What the exercise asks -
Transcribe each record exactly. Omit the pictures.

Rendered images with source text -
· · · · · · ·
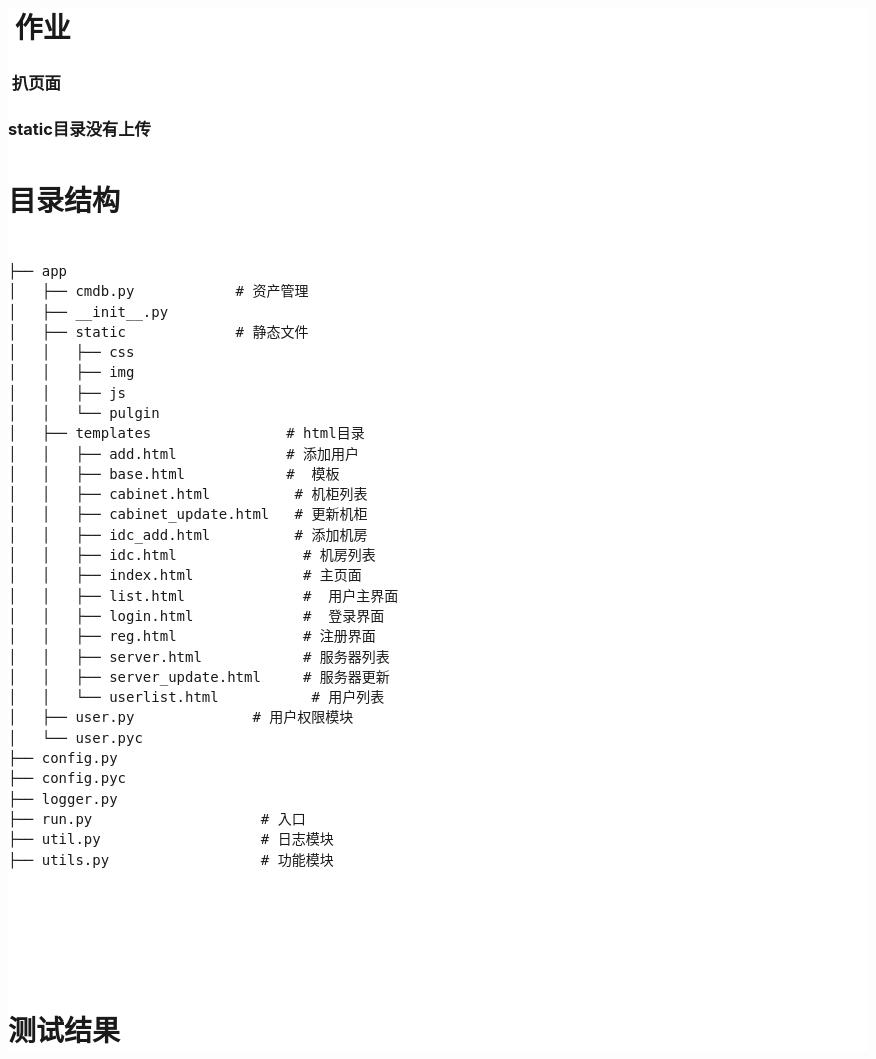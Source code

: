 
#  作业
###  扒页面

###  static目录没有上传

# 目录结构

<pre>

├── app
│   ├── cmdb.py            # 资产管理
│   ├── __init__.py
│   ├── static             # 静态文件
│   │   ├── css
│   │   ├── img
│   │   ├── js
│   │   └── pulgin
│   ├── templates                # html目录
│   │   ├── add.html             # 添加用户
│   │   ├── base.html            #  模板 
│   │   ├── cabinet.html          # 机柜列表
│   │   ├── cabinet_update.html   # 更新机柜
│   │   ├── idc_add.html          # 添加机房
│   │   ├── idc.html               # 机房列表
│   │   ├── index.html             # 主页面
│   │   ├── list.html              #  用户主界面
│   │   ├── login.html             #  登录界面
│   │   ├── reg.html               # 注册界面
│   │   ├── server.html            # 服务器列表
│   │   ├── server_update.html     # 服务器更新
│   │   └── userlist.html           # 用户列表
│   ├── user.py              # 用户权限模块
│   └── user.pyc
├── config.py
├── config.pyc
├── logger.py
├── run.py                    # 入口        
├── util.py                   # 日志模块
├── utils.py                  # 功能模块





</pre>


# 测试结果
· · · · · · ·
Result for this exercise -
Source code

: 
#  作业
###  扒页面

###  static目录没有上传

# 目录结构

<pre>

├── app
│   ├── cmdb.py            # 资产管理
│   ├── __init__.py
│   ├── static             # 静态文件
│   │   ├── css
│   │   ├── img
│   │   ├── js
│   │   └── pulgin
│   ├── templates                # html目录
│   │   ├── add.html             # 添加用户
│   │   ├── base.html            #  模板 
│   │   ├── cabinet.html          # 机柜列表
│   │   ├── cabinet_update.html   # 更新机柜
│   │   ├── idc_add.html          # 添加机房
│   │   ├── idc.html               # 机房列表
│   │   ├── index.html             # 主页面
│   │   ├── list.html              #  用户主界面
│   │   ├── login.html             #  登录界面
│   │   ├── reg.html               # 注册界面
│   │   ├── server.html            # 服务器列表
│   │   ├── server_update.html     # 服务器更新
│   │   └── userlist.html           # 用户列表
│   ├── user.py              # 用户权限模块
│   └── user.pyc
├── config.py
├── config.pyc
├── logger.py
├── run.py                    # 入口        
├── util.py                   # 日志模块
├── utils.py                  # 功能模块





</pre>


# 测试结果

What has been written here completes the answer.